(Beginning of Supplied records)

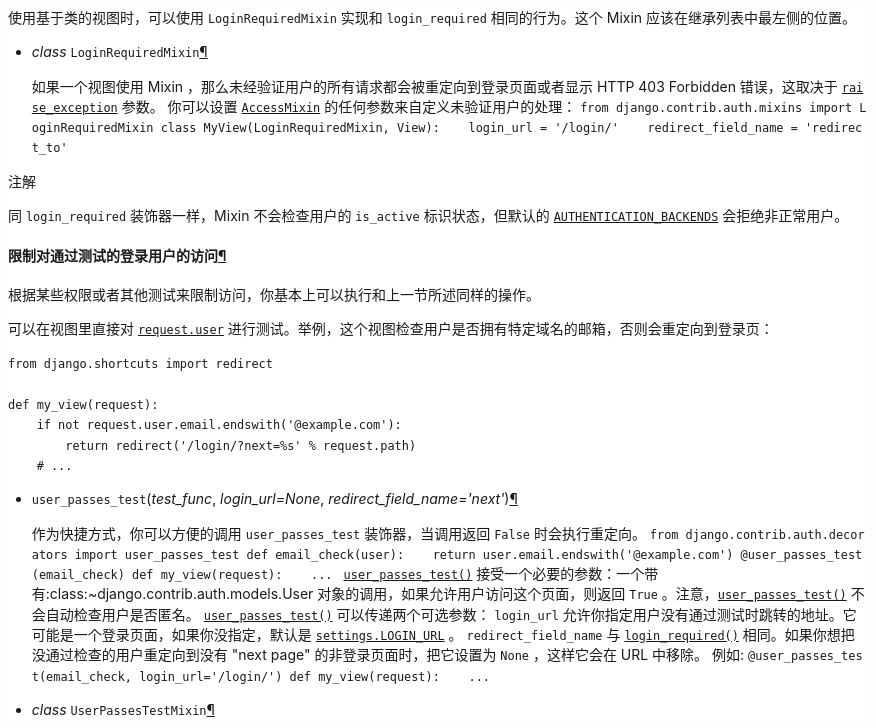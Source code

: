 使用基于类的视图时，可以使用 `LoginRequiredMixin` 实现和 `login_required` 相同的行为。这个 Mixin 应该在继承列表中最左侧的位置。

- *class* `LoginRequiredMixin`[¶](https://docs.djangoproject.com/zh-hans/3.1/topics/auth/default/#django.contrib.auth.mixins.LoginRequiredMixin)

  如果一个视图使用 Mixin ，那么未经验证用户的所有请求都会被重定向到登录页面或者显示 HTTP 403 Forbidden 错误，这取决于 [`raise_exception`](https://docs.djangoproject.com/zh-hans/3.1/topics/auth/default/#django.contrib.auth.mixins.AccessMixin.raise_exception) 参数。 你可以设置 [`AccessMixin`](https://docs.djangoproject.com/zh-hans/3.1/topics/auth/default/#django.contrib.auth.mixins.AccessMixin) 的任何参数来自定义未验证用户的处理： `from django.contrib.auth.mixins import LoginRequiredMixin class MyView(LoginRequiredMixin, View):    login_url = '/login/'    redirect_field_name = 'redirect_to' `

注解

同 `login_required` 装饰器一样，Mixin 不会检查用户的 `is_active` 标识状态，但默认的 [`AUTHENTICATION_BACKENDS`](https://docs.djangoproject.com/zh-hans/3.1/ref/settings/#std:setting-AUTHENTICATION_BACKENDS) 会拒绝非正常用户。



#### 限制对通过测试的登录用户的访问[¶](https://docs.djangoproject.com/zh-hans/3.1/topics/auth/default/#limiting-access-to-logged-in-users-that-pass-a-test)

根据某些权限或者其他测试来限制访问，你基本上可以执行和上一节所述同样的操作。

可以在视图里直接对 [`request.user`](https://docs.djangoproject.com/zh-hans/3.1/ref/request-response/#django.http.HttpRequest.user) 进行测试。举例，这个视图检查用户是否拥有特定域名的邮箱，否则会重定向到登录页：

```
from django.shortcuts import redirect

def my_view(request):
    if not request.user.email.endswith('@example.com'):
        return redirect('/login/?next=%s' % request.path)
    # ...
```

- `user_passes_test`(*test_func*, *login_url=None*, *redirect_field_name='next'*)[¶](https://docs.djangoproject.com/zh-hans/3.1/topics/auth/default/#django.contrib.auth.decorators.user_passes_test)

  作为快捷方式，你可以方便的调用 `user_passes_test` 装饰器，当调用返回 `False` 时会执行重定向。 `from django.contrib.auth.decorators import user_passes_test def email_check(user):    return user.email.endswith('@example.com') @user_passes_test(email_check) def my_view(request):    ... ` [`user_passes_test()`](https://docs.djangoproject.com/zh-hans/3.1/topics/auth/default/#django.contrib.auth.decorators.user_passes_test) 接受一个必要的参数：一个带有:class:~django.contrib.auth.models.User 对象的调用，如果允许用户访问这个页面，则返回 `True` 。注意，[`user_passes_test()`](https://docs.djangoproject.com/zh-hans/3.1/topics/auth/default/#django.contrib.auth.decorators.user_passes_test) 不会自动检查用户是否匿名。 [`user_passes_test()`](https://docs.djangoproject.com/zh-hans/3.1/topics/auth/default/#django.contrib.auth.decorators.user_passes_test) 可以传递两个可选参数： `login_url` 允许你指定用户没有通过测试时跳转的地址。它可能是一个登录页面，如果你没指定，默认是 [`settings.LOGIN_URL`](https://docs.djangoproject.com/zh-hans/3.1/ref/settings/#std:setting-LOGIN_URL) 。 `redirect_field_name` 与 [`login_required()`](https://docs.djangoproject.com/zh-hans/3.1/topics/auth/default/#django.contrib.auth.decorators.login_required) 相同。如果你想把没通过检查的用户重定向到没有 "next page" 的非登录页面时，把它设置为 `None` ，这样它会在 URL 中移除。 例如: `@user_passes_test(email_check, login_url='/login/') def my_view(request):    ... `

- *class* `UserPassesTestMixin`[¶](https://docs.djangoproject.com/zh-hans/3.1/topics/auth/default/#django.contrib.auth.mixins.UserPassesTestMixin)
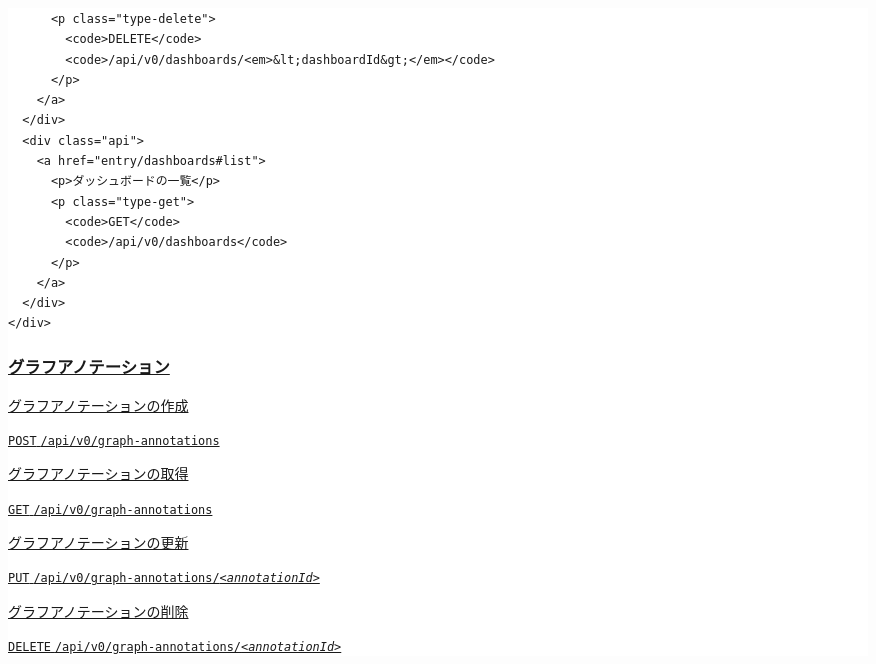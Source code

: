           <p class="type-delete">
            <code>DELETE</code>
            <code>/api/v0/dashboards/<em>&lt;dashboardId&gt;</em></code>
          </p>
        </a>
      </div>
      <div class="api">
        <a href="entry/dashboards#list">
          <p>ダッシュボードの一覧</p>
          <p class="type-get">
            <code>GET</code>
            <code>/api/v0/dashboards</code>
          </p>
        </a>
      </div>
    </div>
  </div>

  <div class="index-row">
    <h3><a href="entry/graph-annotations">グラフアノテーション</a></h3>
    <div class="apis">
      <div class="api">
        <a href="entry/graph-annotations#create">
          <p>グラフアノテーションの作成</p>
          <p class="type-post">
            <code>POST</code>
            <code>/api/v0/graph-annotations</code>
          </p>
        </a>
      </div>
      <div class="api">
        <a href="entry/graph-annotations#get">
          <p>グラフアノテーションの取得</p>
          <p class="type-get">
            <code>GET</code>
            <code>/api/v0/graph-annotations</em></code>
          </p>
        </a>
      </div>
      <div class="api">
        <a href="entry/graph-annotations#update">
          <p>グラフアノテーションの更新</p>
          <p class="type-put">
            <code>PUT</code>
            <code>/api/v0/graph-annotations/<em>&lt;annotationId&gt;</em></code>
          </p>
        </a>
      </div>
      <div class="api">
        <a href="entry/graph-annotations#delete">
          <p>グラフアノテーションの削除</p>
          <p class="type-delete">
            <code>DELETE</code>
            <code>/api/v0/graph-annotations/<em>&lt;annotationId&gt;</em></code>
          </p>
        </a>
      </div>
    </div>
  </div>
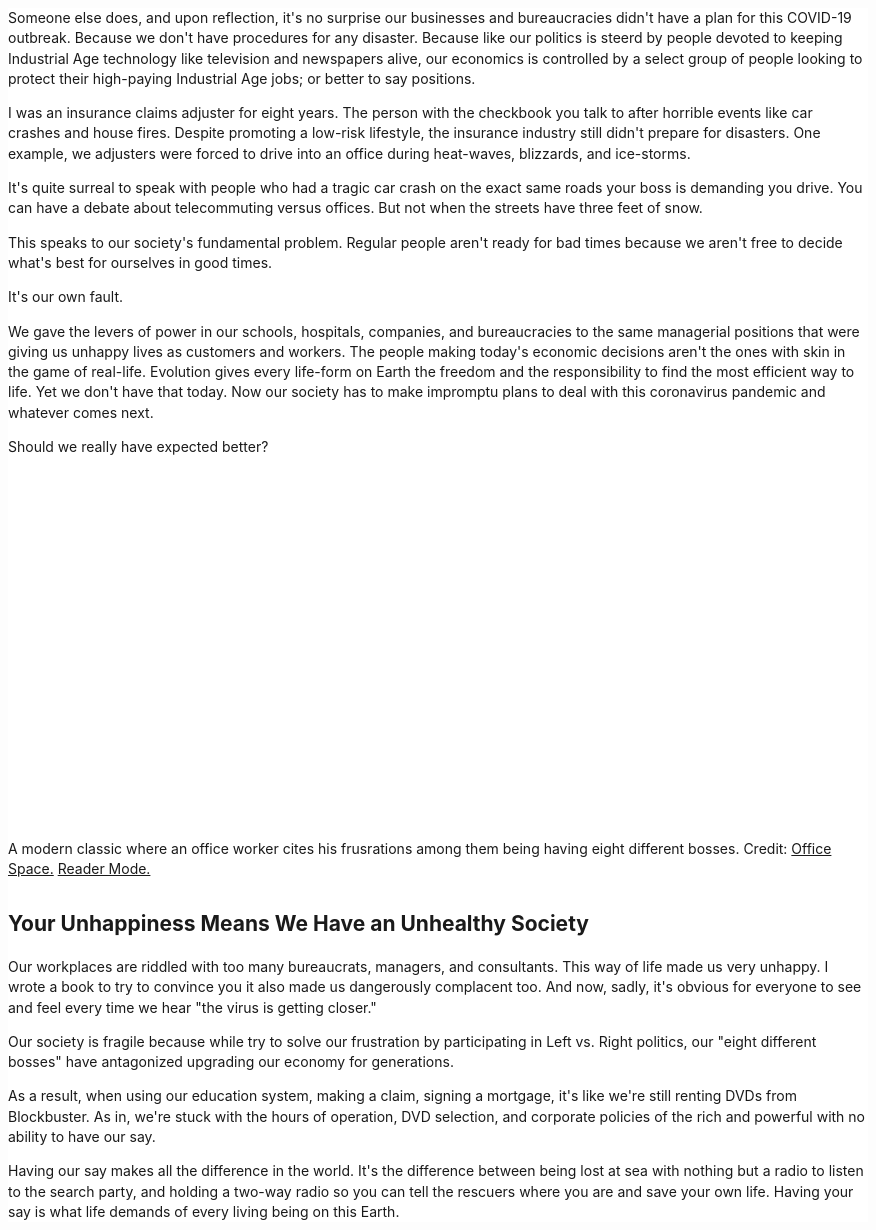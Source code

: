 Someone else does, and upon reflection, it's no surprise our businesses and bureaucracies didn't have a plan for this COVID-19 outbreak. Because we don't have procedures for any disaster. Because like our politics is steerd by people devoted to keeping Industrial Age technology like television and newspapers alive, our economics is controlled by a select group of people looking to protect their high-paying Industrial Age jobs; or better to say positions.

I was an insurance claims adjuster for eight years. The person with the checkbook you talk to after horrible events like car crashes and house fires. Despite promoting a low-risk lifestyle, the insurance industry still didn't prepare for disasters. One example, we adjusters were forced to drive into an office during heat-waves, blizzards, and ice-storms.

It's quite surreal to speak with people who had a tragic car crash on the exact same roads your boss is demanding you drive. You can have a debate about telecommuting versus offices. But not when the streets have three feet of snow.

This speaks to our society's fundamental problem. Regular people aren't ready for bad times because we aren't free to decide what's best for ourselves in good times.

It's our own fault.

We gave the levers of power in our schools, hospitals, companies, and bureaucracies to the same managerial positions that were giving us unhappy lives as customers and workers. The people making today's economic decisions aren't the ones with skin in the game of real-life. Evolution gives every life-form on Earth the freedom and the responsibility to find the most efficient way to life. Yet we don't have that today. Now our society has to make impromptu plans to deal with this coronavirus pandemic and whatever comes next.

Should we really have expected better?

<div class="center">
<div style='position:relative; padding-bottom:calc(36.25% + 56px)'><iframe src='https://gfycat.com/ifr/PracticalShockingDorado' frameborder='0' scrolling='no' width='100%' height='100%' style='position:absolute;top:0;left:0;' allowfullscreen></iframe></div></div>
<figcaption>A modern classic where an office worker cites his frusrations among them being having eight different bosses. Credit: <a href="https://en.wikipedia.org/wiki/Office_Space">Office Space.</a> <a href="https://gfycat.com/PracticalShockingDorado">Reader Mode.</a></figcaption>

## Your Unhappiness Means We Have an Unhealthy Society

Our workplaces are riddled with too many bureaucrats, managers, and consultants. This way of life made us very unhappy. I wrote a book to try to convince you it also made us dangerously complacent too. And now, sadly, it's obvious for everyone to see and feel every time we hear "the virus is getting closer."

Our society is fragile because while try to solve our frustration by participating in Left vs. Right politics, our "eight different bosses" have antagonized upgrading our economy for generations.

As a result, when using our education system, making a claim, signing a mortgage, it's like we're still renting DVDs from Blockbuster. As in, we're stuck with the hours of operation, DVD selection, and corporate policies of the rich and powerful with no ability to have our say.

Having our say makes all the difference in the world. It's the difference between being lost at sea with nothing but a radio to listen to the search party, and holding a two-way radio so you can tell the rescuers where you are and save your own life. Having your say is what life demands of every living being on this Earth.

(End of Supplied records)

Starting at the first line of the data, set down each line exactly until you have copied the line with "根据某些权限或者其他测试来限制访问，你基本上可以执行和上一节所述同样的操作。", but leave the pictures out.

> **Your solution**:
Source code

: 使用基于类的视图时，可以使用 `LoginRequiredMixin` 实现和 `login_required` 相同的行为。这个 Mixin 应该在继承列表中最左侧的位置。

- *class* `LoginRequiredMixin`[¶](https://docs.djangoproject.com/zh-hans/3.1/topics/auth/default/#django.contrib.auth.mixins.LoginRequiredMixin)

  如果一个视图使用 Mixin ，那么未经验证用户的所有请求都会被重定向到登录页面或者显示 HTTP 403 Forbidden 错误，这取决于 [`raise_exception`](https://docs.djangoproject.com/zh-hans/3.1/topics/auth/default/#django.contrib.auth.mixins.AccessMixin.raise_exception) 参数。 你可以设置 [`AccessMixin`](https://docs.djangoproject.com/zh-hans/3.1/topics/auth/default/#django.contrib.auth.mixins.AccessMixin) 的任何参数来自定义未验证用户的处理： `from django.contrib.auth.mixins import LoginRequiredMixin class MyView(LoginRequiredMixin, View):    login_url = '/login/'    redirect_field_name = 'redirect_to' `

注解

同 `login_required` 装饰器一样，Mixin 不会检查用户的 `is_active` 标识状态，但默认的 [`AUTHENTICATION_BACKENDS`](https://docs.djangoproject.com/zh-hans/3.1/ref/settings/#std:setting-AUTHENTICATION_BACKENDS) 会拒绝非正常用户。



#### 限制对通过测试的登录用户的访问[¶](https://docs.djangoproject.com/zh-hans/3.1/topics/auth/default/#limiting-access-to-logged-in-users-that-pass-a-test)

根据某些权限或者其他测试来限制访问，你基本上可以执行和上一节所述同样的操作。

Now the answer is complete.